For the word "using", determine how many lines of the entries below contain it, and give only that number.
[[ INPUT FOR THIS TASK, beginning ]]
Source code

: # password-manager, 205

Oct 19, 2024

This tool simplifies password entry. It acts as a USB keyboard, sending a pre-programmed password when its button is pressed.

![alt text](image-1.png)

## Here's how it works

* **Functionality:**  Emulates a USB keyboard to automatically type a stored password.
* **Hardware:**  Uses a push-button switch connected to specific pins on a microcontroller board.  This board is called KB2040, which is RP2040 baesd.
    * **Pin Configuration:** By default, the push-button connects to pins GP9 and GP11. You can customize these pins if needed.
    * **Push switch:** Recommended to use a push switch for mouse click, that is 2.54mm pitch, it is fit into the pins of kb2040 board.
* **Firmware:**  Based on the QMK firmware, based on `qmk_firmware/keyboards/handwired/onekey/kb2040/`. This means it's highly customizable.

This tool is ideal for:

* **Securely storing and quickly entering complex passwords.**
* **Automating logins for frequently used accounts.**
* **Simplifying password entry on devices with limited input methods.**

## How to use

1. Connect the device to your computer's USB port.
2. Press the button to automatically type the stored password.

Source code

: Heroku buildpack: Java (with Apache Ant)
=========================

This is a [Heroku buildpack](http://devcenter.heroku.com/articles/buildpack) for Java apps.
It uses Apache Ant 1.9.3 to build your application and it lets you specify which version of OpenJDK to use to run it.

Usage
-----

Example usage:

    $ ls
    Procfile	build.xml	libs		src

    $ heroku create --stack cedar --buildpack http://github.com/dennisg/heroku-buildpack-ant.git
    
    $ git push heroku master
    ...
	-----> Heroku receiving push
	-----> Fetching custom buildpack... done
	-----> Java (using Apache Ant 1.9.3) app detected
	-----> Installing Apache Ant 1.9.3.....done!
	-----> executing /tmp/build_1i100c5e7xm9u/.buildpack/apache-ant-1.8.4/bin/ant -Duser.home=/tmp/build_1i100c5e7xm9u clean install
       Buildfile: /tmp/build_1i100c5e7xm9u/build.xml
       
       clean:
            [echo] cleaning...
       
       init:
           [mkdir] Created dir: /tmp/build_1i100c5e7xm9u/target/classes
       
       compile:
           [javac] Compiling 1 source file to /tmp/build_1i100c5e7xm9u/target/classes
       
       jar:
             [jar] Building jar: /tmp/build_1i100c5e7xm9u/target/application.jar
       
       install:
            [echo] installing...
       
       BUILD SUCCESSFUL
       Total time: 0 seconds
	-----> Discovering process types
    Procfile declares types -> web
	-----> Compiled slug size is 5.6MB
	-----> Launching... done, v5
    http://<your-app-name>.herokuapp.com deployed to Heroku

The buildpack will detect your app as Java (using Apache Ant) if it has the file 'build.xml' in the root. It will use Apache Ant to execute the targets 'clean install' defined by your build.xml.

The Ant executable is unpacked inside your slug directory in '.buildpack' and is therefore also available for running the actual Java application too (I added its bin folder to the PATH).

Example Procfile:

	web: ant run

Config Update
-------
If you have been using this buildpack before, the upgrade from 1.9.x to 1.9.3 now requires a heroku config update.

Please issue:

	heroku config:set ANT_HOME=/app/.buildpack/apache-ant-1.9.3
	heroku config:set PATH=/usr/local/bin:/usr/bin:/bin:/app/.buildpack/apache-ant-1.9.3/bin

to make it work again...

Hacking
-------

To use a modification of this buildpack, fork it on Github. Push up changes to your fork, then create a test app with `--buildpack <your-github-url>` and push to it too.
[[ INPUT FOR THIS TASK, end ]]
- EXERCISE RESPONSE: 3